US-based biotechnology company Krystal Biotech has received the European Commission (EC) marketing authorisation for Vyjuvek to treat a dystrophic epidermolysis bullosa (DEB)
Vyjuvek is a gene therapy indicated for the treatment of wounds in patients with DEB, with mutations in the collagen type VII alpha 1 chain (COL7A1) gene.
DEB is a genetic disorder that causes blisters and skin fragility due to a mutation in the collagen gene, specifically the COL7A1 gene.
Vyjuvek leverages a herpes-simplex virus type 1 (HSV-1) vector to deliver functional copies of the human COL7A1 gene.
The gene therapy aims to address the genetic root cause of DEB, promoting wound healing and sustained expression of type VII collagen protein.
It is the first corrective medicine approved for DEB in Europe, and offers flexible dosing options, allowing administration either at home or in healthcare settings.
The EC approval permits the marketing of Vyjuvek across all European Union (EU) member states, as well as Iceland, Liechtenstein, and Norway.
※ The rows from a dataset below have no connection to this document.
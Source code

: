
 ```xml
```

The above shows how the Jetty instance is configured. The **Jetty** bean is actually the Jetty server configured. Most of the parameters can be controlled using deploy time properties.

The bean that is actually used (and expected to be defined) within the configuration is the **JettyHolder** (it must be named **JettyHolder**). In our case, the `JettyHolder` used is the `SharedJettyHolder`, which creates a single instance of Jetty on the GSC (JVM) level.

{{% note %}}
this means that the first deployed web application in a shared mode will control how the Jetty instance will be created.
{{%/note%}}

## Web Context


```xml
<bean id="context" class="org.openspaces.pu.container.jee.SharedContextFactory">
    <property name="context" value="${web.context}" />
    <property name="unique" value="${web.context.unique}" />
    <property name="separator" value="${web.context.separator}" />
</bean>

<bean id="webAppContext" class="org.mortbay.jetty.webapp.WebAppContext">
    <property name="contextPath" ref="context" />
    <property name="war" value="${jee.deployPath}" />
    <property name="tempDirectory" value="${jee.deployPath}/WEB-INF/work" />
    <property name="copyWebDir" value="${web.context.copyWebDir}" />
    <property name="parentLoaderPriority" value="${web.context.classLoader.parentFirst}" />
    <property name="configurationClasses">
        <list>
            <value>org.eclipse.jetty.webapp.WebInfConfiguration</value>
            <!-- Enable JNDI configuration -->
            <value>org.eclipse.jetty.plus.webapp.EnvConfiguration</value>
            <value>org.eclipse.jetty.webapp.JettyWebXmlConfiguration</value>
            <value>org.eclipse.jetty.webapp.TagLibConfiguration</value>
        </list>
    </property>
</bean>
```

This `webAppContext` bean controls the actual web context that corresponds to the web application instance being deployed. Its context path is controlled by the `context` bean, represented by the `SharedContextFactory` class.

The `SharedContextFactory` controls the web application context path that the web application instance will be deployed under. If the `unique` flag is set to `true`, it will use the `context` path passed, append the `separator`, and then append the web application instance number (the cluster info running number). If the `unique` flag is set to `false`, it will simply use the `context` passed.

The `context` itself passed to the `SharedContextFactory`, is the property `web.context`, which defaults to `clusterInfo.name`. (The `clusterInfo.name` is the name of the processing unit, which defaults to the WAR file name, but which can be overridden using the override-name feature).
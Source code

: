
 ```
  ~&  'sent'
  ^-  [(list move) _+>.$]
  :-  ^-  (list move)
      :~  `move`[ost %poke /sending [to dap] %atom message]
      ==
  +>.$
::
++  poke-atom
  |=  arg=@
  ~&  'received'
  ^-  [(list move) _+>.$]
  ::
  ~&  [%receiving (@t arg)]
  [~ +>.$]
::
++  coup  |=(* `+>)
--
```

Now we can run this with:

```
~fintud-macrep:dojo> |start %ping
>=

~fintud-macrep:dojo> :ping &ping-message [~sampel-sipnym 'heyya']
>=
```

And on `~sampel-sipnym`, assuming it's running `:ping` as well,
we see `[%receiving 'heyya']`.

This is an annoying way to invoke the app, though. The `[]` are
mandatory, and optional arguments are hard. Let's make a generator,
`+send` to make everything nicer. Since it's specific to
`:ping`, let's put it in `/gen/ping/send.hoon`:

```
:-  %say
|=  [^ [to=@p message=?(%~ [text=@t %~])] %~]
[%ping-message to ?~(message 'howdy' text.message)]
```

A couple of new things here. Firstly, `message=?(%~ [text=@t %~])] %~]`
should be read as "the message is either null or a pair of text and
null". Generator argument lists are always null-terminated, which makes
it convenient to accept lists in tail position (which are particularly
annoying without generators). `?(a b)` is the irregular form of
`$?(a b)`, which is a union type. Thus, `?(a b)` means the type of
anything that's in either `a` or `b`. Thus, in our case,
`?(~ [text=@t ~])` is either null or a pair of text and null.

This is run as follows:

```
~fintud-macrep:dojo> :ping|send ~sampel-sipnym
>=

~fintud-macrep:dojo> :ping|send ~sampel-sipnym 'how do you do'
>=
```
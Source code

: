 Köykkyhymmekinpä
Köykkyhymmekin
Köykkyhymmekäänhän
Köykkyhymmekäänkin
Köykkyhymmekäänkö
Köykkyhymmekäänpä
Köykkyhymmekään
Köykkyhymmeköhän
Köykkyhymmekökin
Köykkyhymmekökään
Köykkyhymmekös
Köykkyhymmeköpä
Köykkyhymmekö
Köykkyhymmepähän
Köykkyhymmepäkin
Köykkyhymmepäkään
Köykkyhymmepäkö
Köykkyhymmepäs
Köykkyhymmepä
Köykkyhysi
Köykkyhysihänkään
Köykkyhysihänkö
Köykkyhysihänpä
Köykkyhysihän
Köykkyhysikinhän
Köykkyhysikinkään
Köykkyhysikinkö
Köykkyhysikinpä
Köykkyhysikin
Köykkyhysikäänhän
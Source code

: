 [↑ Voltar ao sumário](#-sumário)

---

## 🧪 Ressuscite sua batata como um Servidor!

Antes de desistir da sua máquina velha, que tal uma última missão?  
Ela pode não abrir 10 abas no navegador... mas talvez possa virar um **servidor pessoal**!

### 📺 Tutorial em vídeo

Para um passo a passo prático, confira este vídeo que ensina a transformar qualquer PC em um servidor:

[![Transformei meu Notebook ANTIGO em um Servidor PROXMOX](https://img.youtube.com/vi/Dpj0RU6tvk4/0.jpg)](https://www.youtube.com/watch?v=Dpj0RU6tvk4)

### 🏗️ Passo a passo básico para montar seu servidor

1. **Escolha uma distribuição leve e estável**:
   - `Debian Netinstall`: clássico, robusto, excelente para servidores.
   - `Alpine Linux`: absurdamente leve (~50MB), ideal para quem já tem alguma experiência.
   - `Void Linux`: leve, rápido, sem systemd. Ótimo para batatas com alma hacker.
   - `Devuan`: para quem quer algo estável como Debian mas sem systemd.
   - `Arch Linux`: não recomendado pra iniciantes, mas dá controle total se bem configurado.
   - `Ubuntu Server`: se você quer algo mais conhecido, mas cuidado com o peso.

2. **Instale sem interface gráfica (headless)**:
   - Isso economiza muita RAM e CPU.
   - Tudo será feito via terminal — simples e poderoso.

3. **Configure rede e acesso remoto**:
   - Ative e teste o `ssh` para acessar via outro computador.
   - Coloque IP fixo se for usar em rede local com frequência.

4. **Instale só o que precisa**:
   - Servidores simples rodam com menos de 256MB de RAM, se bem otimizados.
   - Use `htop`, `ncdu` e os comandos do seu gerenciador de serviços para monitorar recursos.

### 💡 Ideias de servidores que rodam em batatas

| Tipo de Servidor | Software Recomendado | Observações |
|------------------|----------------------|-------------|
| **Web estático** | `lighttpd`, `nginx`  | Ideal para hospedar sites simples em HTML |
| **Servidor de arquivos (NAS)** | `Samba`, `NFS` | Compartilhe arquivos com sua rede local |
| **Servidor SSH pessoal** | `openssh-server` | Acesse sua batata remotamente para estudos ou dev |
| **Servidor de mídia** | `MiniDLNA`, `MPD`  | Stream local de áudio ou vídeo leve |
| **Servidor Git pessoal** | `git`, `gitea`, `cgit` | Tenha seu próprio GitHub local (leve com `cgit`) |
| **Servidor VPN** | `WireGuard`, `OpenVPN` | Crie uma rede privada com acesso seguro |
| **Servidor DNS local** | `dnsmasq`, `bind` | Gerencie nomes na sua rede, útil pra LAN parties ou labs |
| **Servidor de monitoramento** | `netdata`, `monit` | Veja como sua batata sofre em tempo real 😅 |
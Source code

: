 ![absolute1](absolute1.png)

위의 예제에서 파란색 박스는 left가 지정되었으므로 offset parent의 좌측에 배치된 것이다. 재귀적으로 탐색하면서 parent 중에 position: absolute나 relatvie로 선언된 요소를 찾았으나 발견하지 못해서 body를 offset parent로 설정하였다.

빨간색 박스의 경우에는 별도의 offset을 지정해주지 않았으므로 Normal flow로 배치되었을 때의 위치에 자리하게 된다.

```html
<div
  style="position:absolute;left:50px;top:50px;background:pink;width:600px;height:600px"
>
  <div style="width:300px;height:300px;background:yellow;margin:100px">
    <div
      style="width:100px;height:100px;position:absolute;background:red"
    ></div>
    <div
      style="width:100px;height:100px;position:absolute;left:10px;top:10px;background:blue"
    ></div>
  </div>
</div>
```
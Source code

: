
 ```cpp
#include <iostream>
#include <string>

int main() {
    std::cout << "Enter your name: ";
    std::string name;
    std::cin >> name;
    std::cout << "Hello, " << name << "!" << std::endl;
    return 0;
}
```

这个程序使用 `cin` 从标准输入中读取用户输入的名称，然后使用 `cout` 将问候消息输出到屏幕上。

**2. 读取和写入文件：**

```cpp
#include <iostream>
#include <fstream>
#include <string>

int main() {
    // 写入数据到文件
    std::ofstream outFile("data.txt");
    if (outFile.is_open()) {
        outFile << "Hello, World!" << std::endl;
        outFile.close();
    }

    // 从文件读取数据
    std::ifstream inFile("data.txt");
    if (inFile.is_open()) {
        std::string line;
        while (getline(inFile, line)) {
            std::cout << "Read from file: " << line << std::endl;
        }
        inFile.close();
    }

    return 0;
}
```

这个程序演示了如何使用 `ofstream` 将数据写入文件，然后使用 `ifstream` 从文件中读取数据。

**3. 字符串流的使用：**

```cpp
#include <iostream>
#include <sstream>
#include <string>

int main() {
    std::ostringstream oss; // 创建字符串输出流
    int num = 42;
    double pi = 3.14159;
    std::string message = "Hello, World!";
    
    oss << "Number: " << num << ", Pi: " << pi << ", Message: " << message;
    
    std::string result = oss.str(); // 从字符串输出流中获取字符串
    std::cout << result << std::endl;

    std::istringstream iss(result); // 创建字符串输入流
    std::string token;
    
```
Krystal Biotech plans to launch Vyjuvek in Germany by mid-2025.
Krystal Biotech Europe general manager and senior vice president Laurent Goux said: “Today’s approval is an exciting milestone for Krystal and the patients we aim to serve.
“After years of preparation in close coordination with leading DEB treatment centres, we are ready and excited to bring this urgently needed therapy to patients.
“With already 1,000 DEB patients identified in France and Germany, as well as many more across the continent, our goal is clear, to ensure as many patients as possible are able to benefit from sustainable access to Vyjuvek.”
The EC approval follows positive recommendations from the European Medicines Agency’s (EMA) Committee for Medicinal Products for Human Use (CHMP).
It is supported by clinical data from Phase 1/2 GEM-1 and Phase 3 GEM-3 studies.
The studies showed successful COL7A1 gene delivery and durable wound closure, further confirmed by an open-label extension study and real-world data from the US.
Vyjuvek is already approved in the US and is under review by Japan’s Pharmaceuticals and Medical Devices Agency, with a decision anticipated in the second half of this year.
Krystal Biotech research and development president Suma Krishnan said: “We are delighted that Vyjuvek has been approved in Europe as a safe and effective therapy for the many patients across Europe suffering from DEB.
“This approval marks a critical milestone in our commitment to improving the lives of DEB patients around the world, and we look forward to providing patients in Europe with the first corrective medicine for this debilitating disease.”